While the essence and spirit of the traditional story very much remains with Peter still a bright and resourceful child, this is a Peter and the Wolf with a few differences. The narrative is not the usual straightforward tale of the triumph of good over evil or of Peter venturing into the forest against his grandfather’s warnings, encountering then capturing the wolf, although he does venture on a magical journey.
Danced in front of the orchestra, seated on an upstage raised platform, the story instead follows Peter on a trip through stage and lighting designer Channel Huang’s (黃申全) mysterious fantasy house where he meets four sprites, then various landscapes, all conjured up with a large piece of fabric and some excellent lighting.

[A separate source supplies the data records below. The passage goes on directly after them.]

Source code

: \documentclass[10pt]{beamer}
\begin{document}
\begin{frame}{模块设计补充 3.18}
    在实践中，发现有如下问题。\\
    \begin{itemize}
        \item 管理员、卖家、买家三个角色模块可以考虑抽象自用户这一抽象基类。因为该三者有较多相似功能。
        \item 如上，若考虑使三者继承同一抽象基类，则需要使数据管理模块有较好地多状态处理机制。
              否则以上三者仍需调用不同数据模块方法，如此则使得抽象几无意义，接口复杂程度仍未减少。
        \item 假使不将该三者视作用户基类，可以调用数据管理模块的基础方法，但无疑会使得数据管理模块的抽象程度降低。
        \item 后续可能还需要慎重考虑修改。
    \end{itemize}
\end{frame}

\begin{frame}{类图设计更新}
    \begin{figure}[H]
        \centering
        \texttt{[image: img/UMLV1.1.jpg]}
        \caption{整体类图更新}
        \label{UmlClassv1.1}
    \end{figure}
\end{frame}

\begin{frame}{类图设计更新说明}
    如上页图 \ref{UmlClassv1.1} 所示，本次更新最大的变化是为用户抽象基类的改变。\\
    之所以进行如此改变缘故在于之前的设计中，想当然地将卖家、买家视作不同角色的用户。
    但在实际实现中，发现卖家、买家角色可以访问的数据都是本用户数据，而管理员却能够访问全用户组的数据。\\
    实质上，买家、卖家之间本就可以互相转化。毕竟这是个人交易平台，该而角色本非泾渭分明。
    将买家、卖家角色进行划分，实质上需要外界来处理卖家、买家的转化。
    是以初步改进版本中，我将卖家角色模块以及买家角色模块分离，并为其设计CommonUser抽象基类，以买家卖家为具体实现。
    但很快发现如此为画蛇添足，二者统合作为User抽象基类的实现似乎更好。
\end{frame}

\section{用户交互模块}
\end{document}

Along the way, he does meet the various animals and characters of the traditional story, some only briefly, but always in unexpected ways.

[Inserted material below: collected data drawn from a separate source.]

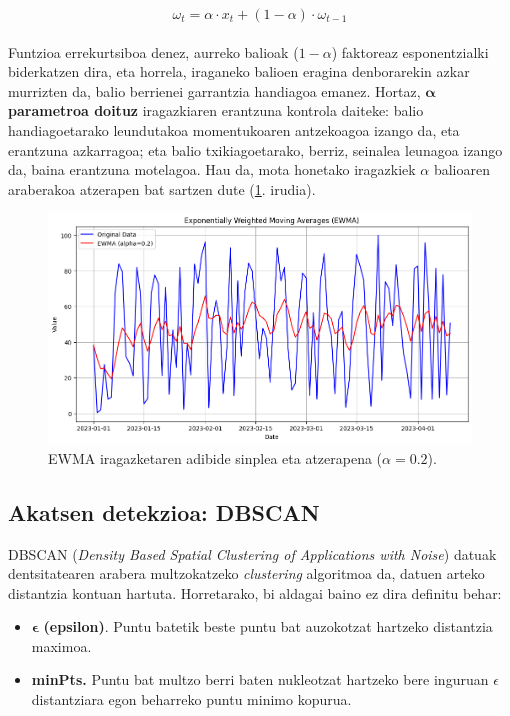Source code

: \documentclass[12pt]{article}
\numberwithin{figure}{section}
\numberwithin{equation}{section}
\begin{document}
\begin{equation}
    \omega_t = \alpha \cdot x_t + (1-\alpha) \cdot \omega_{t-1}
\end{equation}\\

Funtzioa errekurtsiboa denez, aurreko balioak ($1-\alpha$) faktoreaz esponentzialki biderkatzen dira, eta horrela, iraganeko balioen eragina denborarekin azkar murrizten da, balio berrienei garrantzia handiagoa emanez. Hortaz, \textbf{$\mathbf{\alpha}$ parametroa doituz} iragazkiaren erantzuna kontrola daiteke: balio handiagoetarako leundutakoa momentukoaren antzekoagoa izango da, eta erantzuna azkarragoa; eta balio txikiagoetarako, berriz, seinalea leunagoa izango da, baina erantzuna motelagoa. Hau da, mota honetako iragazkiek $\alpha$ balioaren araberakoa atzerapen bat sartzen dute (\ref{fig:ewma_example}. irudia).\\

\begin{figure}[h]
    \centering
    \includegraphics[width=0.9\linewidth]{4 - Detekzio teknikak/ewma_example.png}
    \caption{EWMA iragazketaren adibide sinplea eta atzerapena ($\alpha = 0.2$).}
    \label{fig:ewma_example}
\end{figure}

\subsection{Akatsen detekzioa: DBSCAN}
\label{sec:dbscan}
DBSCAN (\textit{Density Based Spatial Clustering of Applications with Noise}) \cite{ester_density-based_1996} datuak dentsitatearen arabera multzokatzeko \textit{clustering} algoritmoa da, datuen arteko distantzia kontuan hartuta. Horretarako, bi aldagai baino ez dira definitu behar:

\begin{itemize}
    \item $\mathbf{\epsilon}$ \textbf{(epsilon)}. Puntu batetik beste puntu bat auzokotzat hartzeko distantzia maximoa.
    \item \textbf{minPts.} Puntu bat multzo berri baten nukleotzat hartzeko bere inguruan $\epsilon$ distantziara egon beharreko puntu minimo kopurua.
\end{itemize}
\end{document}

Prokofiev’s well-known score is supplemented by the insertion of the movements from his Symphony No.1 (Classical) at various times. The fusion, a result of discussions between conductor Wu Yao-yu (吳曜宇) and Tung has been done very sympathetically and works rather well throughout. The third movement gavotte, recognisable to ballet lovers as the usual music heard as the guests arrive for the ball in Romeo and Juliet, makes for a fine overture, for example.

and Dance Forum Taipei
Photo Terry Lin
Danced by a female but cleverly presented in a gender-neutral way, Peter is absolutely a youngster of today. Aided by Tung’s pitch-perfect choreography, Lin Si-qi (林思綺) captures the essence of the character beautifully. Just as one expects this Peter is curious, impulsive, resourceful, ingenious and a little brave at times too. All in all, very appealing and impossible not to like.
It’s not long before that magical house appears, waved on by the conductor. It’s here that we first meet the mischievous sprites played by Chang Chi-wu (張琪武), Yeh Chin-cheng (葉晉誠), Lo Ting-wei (羅廷瑋) and You Yi-lin (游沂霖). The quartet later double up as wolves.

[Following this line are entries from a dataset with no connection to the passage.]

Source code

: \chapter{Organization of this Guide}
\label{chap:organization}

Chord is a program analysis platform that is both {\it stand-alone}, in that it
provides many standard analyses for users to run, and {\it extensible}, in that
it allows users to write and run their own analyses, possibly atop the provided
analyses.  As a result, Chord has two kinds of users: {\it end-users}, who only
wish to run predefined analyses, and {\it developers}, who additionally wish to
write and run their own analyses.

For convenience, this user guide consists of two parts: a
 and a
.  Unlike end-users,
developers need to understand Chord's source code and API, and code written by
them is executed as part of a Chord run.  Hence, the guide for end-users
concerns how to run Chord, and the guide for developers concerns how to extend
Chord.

With hinged sides and a slatted fabric front through which arms, legs and heads appear, the house allows for all sorts of possibilities and is used to the full. There are many gently humorous moments such as when it appears Peter suddenly has arms and legs several metres long. When legs appear and sweep like oars through water, it just has to be the duck.
The huge fabric later forms a screen for a snatch of shadow puppetry and the silhouette of the grandfather, before, with the help of the sprites, becoming a dangerous rolling sea, a green forest, mountains and, most ingenious of all, a cave, into which our hero naturally cannot stop himself going.
Tung I-fen (董怡芬) also brings in Lan Yi-yun (藍翊云) and Mei Chih-ling (梅芷菱) from contemporary circus company Eye Catching Circus (創造焦點), introducing aerial silks, hoops and acrobatics into the tale. They certainly live up their company’s name. One of the show’s best moments comes when they join the Dance Forum Taipei performers in a fabulously busy dance with hoops that sees them swirled around bodies so fast that they become little more than colourful blurs. The scene also includes so impressive hoop juggling by Lan. She and Mei subsequently thrill on an aerial hoop where it’s impossible not to see them as birds, before Mei excites in a solo on aerial silk. Both had the audience gasping.
Adventures of Peter and the Wolf ends with no triumphant procession, no Peter leading the hunters and the now captured wolf, although there is a vibrant ensemble dance. After that, though, it fades away quietly, and rather beautifully, in some ways giving the sense that it might have been a dream, to another dash of Symphony No.1.
Apart from the super dancing and circus, the NSO were their usual excellent selves, although it did feel that the sound was a little muffled, perhaps a consequence of the staging. But how nice to have the musicians in full view rather than hidden away in a pit.
I will admit to never really having got on with dance productions of Peter and the Wolf, which tend to stick closely to the traditional story and be rather childlike in nature. But the NSO and Dance Forum Taipei’s version is quite much the exception to the rule. It really is a delightful hour that will amuse and delight young and old alike. It’s the sort of collaboration between performing arts ensembles that there should be more of. The many children in the audience (and how good to see that) left with big smiles. This one too!